THE DATA =
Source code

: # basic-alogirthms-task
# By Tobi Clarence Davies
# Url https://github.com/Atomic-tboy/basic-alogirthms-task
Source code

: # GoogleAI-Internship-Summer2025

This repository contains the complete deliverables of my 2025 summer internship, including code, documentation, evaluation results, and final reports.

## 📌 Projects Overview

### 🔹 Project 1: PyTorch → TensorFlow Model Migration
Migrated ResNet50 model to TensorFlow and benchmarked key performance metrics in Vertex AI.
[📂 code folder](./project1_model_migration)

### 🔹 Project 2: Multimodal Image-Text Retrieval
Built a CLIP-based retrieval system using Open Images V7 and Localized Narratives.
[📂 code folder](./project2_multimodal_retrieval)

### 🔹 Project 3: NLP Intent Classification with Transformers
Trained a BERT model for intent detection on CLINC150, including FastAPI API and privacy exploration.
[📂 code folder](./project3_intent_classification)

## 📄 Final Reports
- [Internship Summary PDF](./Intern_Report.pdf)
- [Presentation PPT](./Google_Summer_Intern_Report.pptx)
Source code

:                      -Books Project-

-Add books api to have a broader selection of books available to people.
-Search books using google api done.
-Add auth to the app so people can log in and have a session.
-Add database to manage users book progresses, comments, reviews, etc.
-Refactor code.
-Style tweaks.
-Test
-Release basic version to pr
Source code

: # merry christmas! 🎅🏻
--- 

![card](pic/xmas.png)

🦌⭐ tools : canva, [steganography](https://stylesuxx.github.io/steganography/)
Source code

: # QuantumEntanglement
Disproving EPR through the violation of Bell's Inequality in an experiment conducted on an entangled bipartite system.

ASSIGNMENT = None of the lines above may be skipped. Transcribe each one exactly.

WRITTEN ANSWER =
Source code

: # basic-alogirthms-task
# By Tobi Clarence Davies
# Url https://github.com/Atomic-tboy/basic-alogirthms-task
Source code

: # GoogleAI-Internship-Summer2025

This repository contains the complete deliverables of my 2025 summer internship, including code, documentation, evaluation results, and final reports.

## 📌 Projects Overview

### 🔹 Project 1: PyTorch → TensorFlow Model Migration
Migrated ResNet50 model to TensorFlow and benchmarked key performance metrics in Vertex AI.
[📂 code folder](./project1_model_migration)

### 🔹 Project 2: Multimodal Image-Text Retrieval
Built a CLIP-based retrieval system using Open Images V7 and Localized Narratives.
[📂 code folder](./project2_multimodal_retrieval)

### 🔹 Project 3: NLP Intent Classification with Transformers
Trained a BERT model for intent detection on CLINC150, including FastAPI API and privacy exploration.
[📂 code folder](./project3_intent_classification)

## 📄 Final Reports
- [Internship Summary PDF](./Intern_Report.pdf)
- [Presentation PPT](./Google_Summer_Intern_Report.pptx)
Source code

:                      -Books Project-

-Add books api to have a broader selection of books available to people.
-Search books using google api done.
-Add auth to the app so people can log in and have a session.
-Add database to manage users book progresses, comments, reviews, etc.
-Refactor code.
-Style tweaks.
-Test
-Release basic version to pr
Source code

: # merry christmas! 🎅🏻
--- 

![card](pic/xmas.png)

🦌⭐ tools : canva, [steganography](https://stylesuxx.github.io/steganography/)
Source code

: # QuantumEntanglement
Disproving EPR through the violation of Bell's Inequality in an experiment conducted on an entangled bipartite system.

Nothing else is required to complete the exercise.